What the task requires: Your answer must be an exact copy of the entries below, with no pictures in it.

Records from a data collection
# # # # # # #

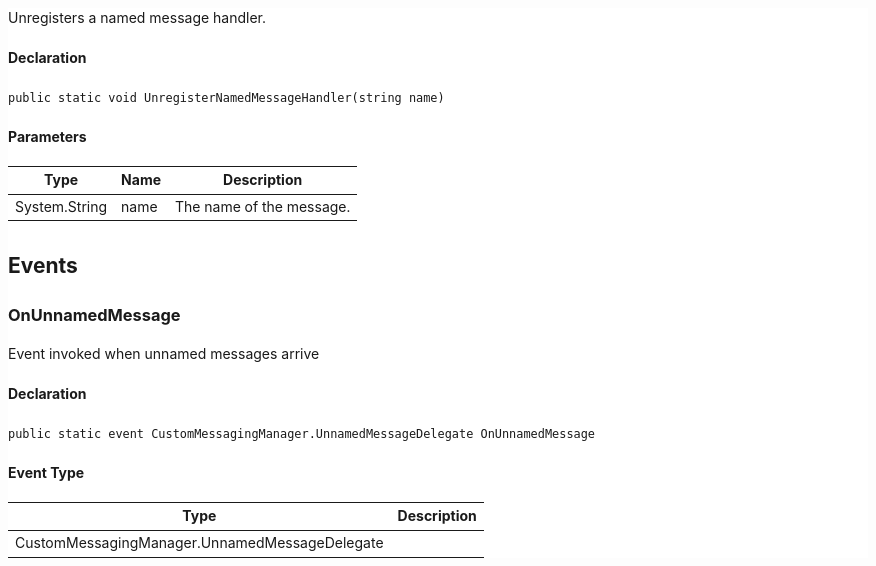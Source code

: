 Unregisters a named message handler.

</div>

<div class="markdown level1 conceptual">

</div>

#### Declaration

    public static void UnregisterNamedMessageHandler(string name)

#### Parameters

| Type          | Name | Description              |
|---------------|------|--------------------------|
| System.String | name | The name of the message. |

## Events

### OnUnnamedMessage

<div class="markdown level1 summary">

Event invoked when unnamed messages arrive

</div>

<div class="markdown level1 conceptual">

</div>

#### Declaration

    public static event CustomMessagingManager.UnnamedMessageDelegate OnUnnamedMessage

#### Event Type

| Type                                          | Description |
|-----------------------------------------------|-------------|
| CustomMessagingManager.UnnamedMessageDelegate |             |
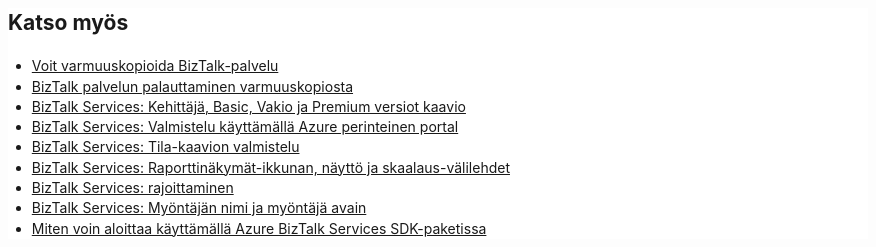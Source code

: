 ## <a name="see-also"></a>Katso myös
- [Voit varmuuskopioida BizTalk-palvelu](http://go.microsoft.com/fwlink/p/?LinkID=325584)
- [BizTalk palvelun palauttaminen varmuuskopiosta](http://go.microsoft.com/fwlink/p/?LinkID=325582)
- [BizTalk Services: Kehittäjä, Basic, Vakio ja Premium versiot kaavio](http://go.microsoft.com/fwlink/p/?LinkID=302279)
- [BizTalk Services: Valmistelu käyttämällä Azure perinteinen portal](http://go.microsoft.com/fwlink/p/?LinkID=302280)
- [BizTalk Services: Tila-kaavion valmistelu](http://go.microsoft.com/fwlink/p/?LinkID=329870)
- [BizTalk Services: Raporttinäkymät-ikkunan, näyttö ja skaalaus-välilehdet](http://go.microsoft.com/fwlink/p/?LinkID=302281)
- [BizTalk Services: rajoittaminen](http://go.microsoft.com/fwlink/p/?LinkID=302282)
- [BizTalk Services: Myöntäjän nimi ja myöntäjä avain](http://go.microsoft.com/fwlink/p/?LinkID=303941)
- [Miten voin aloittaa käyttämällä Azure BizTalk Services SDK-paketissa](http://go.microsoft.com/fwlink/p/?LinkID=302335)

[BackupStatus]: ./media/biztalk-backup-restore/status-last-backup.png
[Restore]: ./media/biztalk-backup-restore/restore-ui.png
[AutomaticBU]: ./media/biztalk-backup-restore/AutomaticBU.png
[RestoreBizTalkService]: ./media/biztalk-backup-restore/RestoreBizTalkServiceWindow.png
 
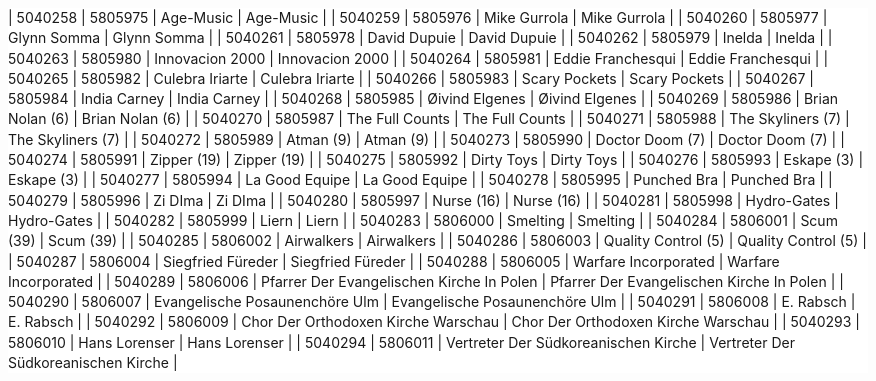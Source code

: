 | 5040258 | 5805975 | Age-Music | Age-Music |
| 5040259 | 5805976 | Mike Gurrola | Mike Gurrola |
| 5040260 | 5805977 | Glynn Somma | Glynn Somma |
| 5040261 | 5805978 | David Dupuie | David Dupuie |
| 5040262 | 5805979 | Inelda | Inelda |
| 5040263 | 5805980 | Innovacion 2000 | Innovacion 2000 |
| 5040264 | 5805981 | Eddie Franchesqui | Eddie Franchesqui |
| 5040265 | 5805982 | Culebra Iriarte | Culebra Iriarte |
| 5040266 | 5805983 | Scary Pockets | Scary Pockets |
| 5040267 | 5805984 | India Carney | India Carney |
| 5040268 | 5805985 | Øivind Elgenes | Øivind Elgenes |
| 5040269 | 5805986 | Brian Nolan (6) | Brian Nolan (6) |
| 5040270 | 5805987 | The Full Counts | The Full Counts |
| 5040271 | 5805988 | The Skyliners (7) | The Skyliners (7) |
| 5040272 | 5805989 | Atman (9) | Atman (9) |
| 5040273 | 5805990 | Doctor Doom (7) | Doctor Doom (7) |
| 5040274 | 5805991 | Zipper (19) | Zipper (19) |
| 5040275 | 5805992 | Dirty Toys | Dirty Toys |
| 5040276 | 5805993 | Eskape (3) | Eskape (3) |
| 5040277 | 5805994 | La Good Equipe | La Good Equipe |
| 5040278 | 5805995 | Punched Bra | Punched Bra |
| 5040279 | 5805996 | Zi DIma | Zi DIma |
| 5040280 | 5805997 | Nurse (16) | Nurse (16) |
| 5040281 | 5805998 | Hydro-Gates | Hydro-Gates |
| 5040282 | 5805999 | Liern | Liern |
| 5040283 | 5806000 | Smelting | Smelting |
| 5040284 | 5806001 | Scum (39) | Scum (39) |
| 5040285 | 5806002 | Airwalkers | Airwalkers |
| 5040286 | 5806003 | Quality Control (5) | Quality Control (5) |
| 5040287 | 5806004 | Siegfried Füreder | Siegfried Füreder |
| 5040288 | 5806005 | Warfare Incorporated | Warfare Incorporated |
| 5040289 | 5806006 | Pfarrer Der Evangelischen Kirche In Polen | Pfarrer Der Evangelischen Kirche In Polen |
| 5040290 | 5806007 | Evangelische Posaunenchöre Ulm | Evangelische Posaunenchöre Ulm |
| 5040291 | 5806008 | E. Rabsch | E. Rabsch |
| 5040292 | 5806009 | Chor Der Orthodoxen Kirche Warschau | Chor Der Orthodoxen Kirche Warschau |
| 5040293 | 5806010 | Hans Lorenser | Hans Lorenser |
| 5040294 | 5806011 | Vertreter Der Südkoreanischen Kirche | Vertreter Der Südkoreanischen Kirche |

# # # # # # #

Written answer:
Source code

: Unregisters a named message handler.

</div>

<div class="markdown level1 conceptual">

</div>

#### Declaration

    public static void UnregisterNamedMessageHandler(string name)

#### Parameters

| Type          | Name | Description              |
|---------------|------|--------------------------|
| System.String | name | The name of the message. |

## Events

### OnUnnamedMessage

<div class="markdown level1 summary">

Event invoked when unnamed messages arrive

</div>

<div class="markdown level1 conceptual">

</div>

#### Declaration

    public static event CustomMessagingManager.UnnamedMessageDelegate OnUnnamedMessage

#### Event Type

| Type                                          | Description |
|-----------------------------------------------|-------------|
| CustomMessagingManager.UnnamedMessageDelegate |             |
Source code

: ## <a name="see-also"></a>Katso myös
- [Voit varmuuskopioida BizTalk-palvelu](http://go.microsoft.com/fwlink/p/?LinkID=325584)
- [BizTalk palvelun palauttaminen varmuuskopiosta](http://go.microsoft.com/fwlink/p/?LinkID=325582)
- [BizTalk Services: Kehittäjä, Basic, Vakio ja Premium versiot kaavio](http://go.microsoft.com/fwlink/p/?LinkID=302279)
- [BizTalk Services: Valmistelu käyttämällä Azure perinteinen portal](http://go.microsoft.com/fwlink/p/?LinkID=302280)
- [BizTalk Services: Tila-kaavion valmistelu](http://go.microsoft.com/fwlink/p/?LinkID=329870)
- [BizTalk Services: Raporttinäkymät-ikkunan, näyttö ja skaalaus-välilehdet](http://go.microsoft.com/fwlink/p/?LinkID=302281)
- [BizTalk Services: rajoittaminen](http://go.microsoft.com/fwlink/p/?LinkID=302282)
- [BizTalk Services: Myöntäjän nimi ja myöntäjä avain](http://go.microsoft.com/fwlink/p/?LinkID=303941)
- [Miten voin aloittaa käyttämällä Azure BizTalk Services SDK-paketissa](http://go.microsoft.com/fwlink/p/?LinkID=302335)

[BackupStatus]: ./media/biztalk-backup-restore/status-last-backup.png
[Restore]: ./media/biztalk-backup-restore/restore-ui.png
[AutomaticBU]: ./media/biztalk-backup-restore/AutomaticBU.png
[RestoreBizTalkService]: ./media/biztalk-backup-restore/RestoreBizTalkServiceWindow.png
 
Source code

: | 5040258 | 5805975 | Age-Music | Age-Music |
| 5040259 | 5805976 | Mike Gurrola | Mike Gurrola |
| 5040260 | 5805977 | Glynn Somma | Glynn Somma |
| 5040261 | 5805978 | David Dupuie | David Dupuie |
| 5040262 | 5805979 | Inelda | Inelda |
| 5040263 | 5805980 | Innovacion 2000 | Innovacion 2000 |
| 5040264 | 5805981 | Eddie Franchesqui | Eddie Franchesqui |
| 5040265 | 5805982 | Culebra Iriarte | Culebra Iriarte |
| 5040266 | 5805983 | Scary Pockets | Scary Pockets |
| 5040267 | 5805984 | India Carney | India Carney |
| 5040268 | 5805985 | Øivind Elgenes | Øivind Elgenes |
| 5040269 | 5805986 | Brian Nolan (6) | Brian Nolan (6) |
| 5040270 | 5805987 | The Full Counts | The Full Counts |
| 5040271 | 5805988 | The Skyliners (7) | The Skyliners (7) |
| 5040272 | 5805989 | Atman (9) | Atman (9) |
| 5040273 | 5805990 | Doctor Doom (7) | Doctor Doom (7) |
| 5040274 | 5805991 | Zipper (19) | Zipper (19) |
| 5040275 | 5805992 | Dirty Toys | Dirty Toys |
| 5040276 | 5805993 | Eskape (3) | Eskape (3) |
| 5040277 | 5805994 | La Good Equipe | La Good Equipe |
| 5040278 | 5805995 | Punched Bra | Punched Bra |
| 5040279 | 5805996 | Zi DIma | Zi DIma |
| 5040280 | 5805997 | Nurse (16) | Nurse (16) |
| 5040281 | 5805998 | Hydro-Gates | Hydro-Gates |
| 5040282 | 5805999 | Liern | Liern |
| 5040283 | 5806000 | Smelting | Smelting |
| 5040284 | 5806001 | Scum (39) | Scum (39) |
| 5040285 | 5806002 | Airwalkers | Airwalkers |
| 5040286 | 5806003 | Quality Control (5) | Quality Control (5) |
| 5040287 | 5806004 | Siegfried Füreder | Siegfried Füreder |
| 5040288 | 5806005 | Warfare Incorporated | Warfare Incorporated |
| 5040289 | 5806006 | Pfarrer Der Evangelischen Kirche In Polen | Pfarrer Der Evangelischen Kirche In Polen |
| 5040290 | 5806007 | Evangelische Posaunenchöre Ulm | Evangelische Posaunenchöre Ulm |
| 5040291 | 5806008 | E. Rabsch | E. Rabsch |
| 5040292 | 5806009 | Chor Der Orthodoxen Kirche Warschau | Chor Der Orthodoxen Kirche Warschau |
| 5040293 | 5806010 | Hans Lorenser | Hans Lorenser |
| 5040294 | 5806011 | Vertreter Der Südkoreanischen Kirche | Vertreter Der Südkoreanischen Kirche |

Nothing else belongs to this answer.